The courts are too powerful

This is not an original observation, but the uproar over the appointment of a justice to the Supreme Court is evidence that we have vested way too much power in nine guys and gals who are elected by no one, held accountable by no one, and can serve however long as their hearts continue to beat.

The legislative branch of government has kicked to the courts the difficult and divisive social issues with abortion and gay marriage topping the list.

The job of reining in the courts falls upon the Supreme Court itself. Justices must resist the temptation to right all wrongs as if they were Guardians of the Universe.

The fate of the nation should not hinge on nine heartbeats. Even presidents with their nuclear buttons are not as powerful.

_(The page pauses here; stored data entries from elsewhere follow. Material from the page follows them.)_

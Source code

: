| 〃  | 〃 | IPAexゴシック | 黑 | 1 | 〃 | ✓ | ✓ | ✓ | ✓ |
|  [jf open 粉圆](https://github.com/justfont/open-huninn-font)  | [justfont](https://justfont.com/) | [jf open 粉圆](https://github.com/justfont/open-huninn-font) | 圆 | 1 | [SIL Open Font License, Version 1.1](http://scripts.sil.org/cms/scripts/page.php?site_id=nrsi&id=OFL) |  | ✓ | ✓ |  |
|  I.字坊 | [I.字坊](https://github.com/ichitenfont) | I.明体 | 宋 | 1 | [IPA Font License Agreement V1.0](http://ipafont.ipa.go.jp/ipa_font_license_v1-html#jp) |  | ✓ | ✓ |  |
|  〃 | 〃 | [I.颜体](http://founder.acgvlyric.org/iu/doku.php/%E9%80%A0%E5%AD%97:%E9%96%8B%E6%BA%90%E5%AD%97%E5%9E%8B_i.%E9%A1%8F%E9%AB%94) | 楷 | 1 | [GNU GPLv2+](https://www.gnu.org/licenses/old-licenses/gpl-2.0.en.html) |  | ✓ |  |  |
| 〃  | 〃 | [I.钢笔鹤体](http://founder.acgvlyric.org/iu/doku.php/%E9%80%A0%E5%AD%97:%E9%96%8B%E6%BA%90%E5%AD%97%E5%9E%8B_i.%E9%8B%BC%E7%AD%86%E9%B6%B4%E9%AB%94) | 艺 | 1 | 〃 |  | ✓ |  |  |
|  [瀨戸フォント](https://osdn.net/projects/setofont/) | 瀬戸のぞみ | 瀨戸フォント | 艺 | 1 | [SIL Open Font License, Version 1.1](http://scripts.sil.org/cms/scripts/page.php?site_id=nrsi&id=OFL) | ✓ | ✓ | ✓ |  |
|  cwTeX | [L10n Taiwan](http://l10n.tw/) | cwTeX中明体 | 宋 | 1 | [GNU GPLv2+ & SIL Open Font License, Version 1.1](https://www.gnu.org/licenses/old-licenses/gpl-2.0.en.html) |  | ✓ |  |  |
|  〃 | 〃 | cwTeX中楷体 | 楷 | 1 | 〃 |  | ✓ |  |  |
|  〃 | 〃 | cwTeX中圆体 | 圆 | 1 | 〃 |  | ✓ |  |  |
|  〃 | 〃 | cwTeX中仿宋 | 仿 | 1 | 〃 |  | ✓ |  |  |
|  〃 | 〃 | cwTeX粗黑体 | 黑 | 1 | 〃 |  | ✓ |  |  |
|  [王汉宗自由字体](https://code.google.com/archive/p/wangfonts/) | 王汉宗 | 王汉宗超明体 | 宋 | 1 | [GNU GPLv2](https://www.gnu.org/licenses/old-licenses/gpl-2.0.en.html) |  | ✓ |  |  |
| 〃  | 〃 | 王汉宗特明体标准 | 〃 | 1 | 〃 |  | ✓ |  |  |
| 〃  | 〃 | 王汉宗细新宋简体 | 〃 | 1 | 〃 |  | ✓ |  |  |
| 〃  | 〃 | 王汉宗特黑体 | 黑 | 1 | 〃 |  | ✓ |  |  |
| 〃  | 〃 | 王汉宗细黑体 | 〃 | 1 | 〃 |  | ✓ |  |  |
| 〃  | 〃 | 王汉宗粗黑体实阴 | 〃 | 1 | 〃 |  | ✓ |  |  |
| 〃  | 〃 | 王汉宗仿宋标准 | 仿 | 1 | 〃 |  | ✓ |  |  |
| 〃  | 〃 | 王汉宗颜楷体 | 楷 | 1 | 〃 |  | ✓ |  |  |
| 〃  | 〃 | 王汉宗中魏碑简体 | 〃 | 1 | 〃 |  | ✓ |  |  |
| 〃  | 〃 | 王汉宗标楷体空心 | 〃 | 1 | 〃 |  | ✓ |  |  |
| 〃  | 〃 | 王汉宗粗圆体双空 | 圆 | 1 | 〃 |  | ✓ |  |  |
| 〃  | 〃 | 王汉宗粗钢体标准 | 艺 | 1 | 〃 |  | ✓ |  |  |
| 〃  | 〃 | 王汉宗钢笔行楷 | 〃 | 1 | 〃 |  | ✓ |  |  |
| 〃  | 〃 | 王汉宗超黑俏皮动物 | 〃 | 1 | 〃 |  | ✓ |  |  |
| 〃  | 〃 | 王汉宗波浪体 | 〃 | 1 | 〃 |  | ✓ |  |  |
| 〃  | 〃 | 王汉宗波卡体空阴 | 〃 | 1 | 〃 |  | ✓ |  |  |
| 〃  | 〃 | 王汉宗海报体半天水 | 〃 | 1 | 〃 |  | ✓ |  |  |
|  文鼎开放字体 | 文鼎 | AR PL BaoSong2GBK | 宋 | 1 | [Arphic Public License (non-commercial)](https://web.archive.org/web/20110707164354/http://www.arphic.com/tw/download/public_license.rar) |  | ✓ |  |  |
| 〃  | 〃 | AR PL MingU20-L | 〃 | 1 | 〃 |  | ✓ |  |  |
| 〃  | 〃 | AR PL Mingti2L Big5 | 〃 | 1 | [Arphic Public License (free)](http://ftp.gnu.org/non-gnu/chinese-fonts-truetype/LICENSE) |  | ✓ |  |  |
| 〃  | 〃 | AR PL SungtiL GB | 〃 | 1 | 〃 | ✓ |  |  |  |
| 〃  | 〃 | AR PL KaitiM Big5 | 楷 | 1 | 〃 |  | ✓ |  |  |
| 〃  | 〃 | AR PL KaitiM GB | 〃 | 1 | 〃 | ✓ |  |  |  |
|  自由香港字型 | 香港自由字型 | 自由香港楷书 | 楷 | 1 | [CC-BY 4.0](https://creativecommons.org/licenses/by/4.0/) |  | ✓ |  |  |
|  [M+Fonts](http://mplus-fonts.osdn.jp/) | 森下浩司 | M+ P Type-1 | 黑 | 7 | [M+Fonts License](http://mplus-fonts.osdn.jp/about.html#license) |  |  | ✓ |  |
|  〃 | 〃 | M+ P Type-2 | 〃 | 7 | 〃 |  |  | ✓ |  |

The power to impose their will upon the people relies on suspending disbelief to accept the infallibility of nine lawyers. We must bear in mind that this is the same court that gave us Dred Scott.

In a 1965 case in which the court decided states cannot ban contraception, Justice John Paul Stevens wrote a dissent that should be required reading, "Since 1879, Connecticut has had on its books a law which forbids the use of contraceptives by anyone. I think this is an uncommonly silly law.

"As a practical matter, the law is obviously unenforceable, except in the oblique context of the present case. As a philosophical matter, I believe the use of contraceptives in the relationship of marriage should be left to personal and private choice, based upon each individual's moral, ethical, and religious beliefs. As a matter of social policy, I think professional counsel about methods of birth control should be available to all, so that each individual's choice can be meaningfully made.

"But we are not asked in this case to say whether we think this law is unwise, or even asinine. We are asked to hold that it violates the United States Constitution. And that I cannot do."

Stare decisis, meet stare legis. Striking a law down should be the last resort, not the first.

And 45 years later, Chief Justice John Roberts upheld Obamacare much to the consternation of Republicans. But he did so for the same reason Stevens dissented, writing, "Those decisions are entrusted to our Nation’s elected leaders, who can be thrown out of office if the people disagree with them. It is not our job to protect the people from the consequences of their political choices."

Elections have consequences. They should. If they did not, then why bother with them? We already allow nine people in robes to write too many laws that cannot be undone short of constitutional amendment or in the case of Dred Scott, a civil war.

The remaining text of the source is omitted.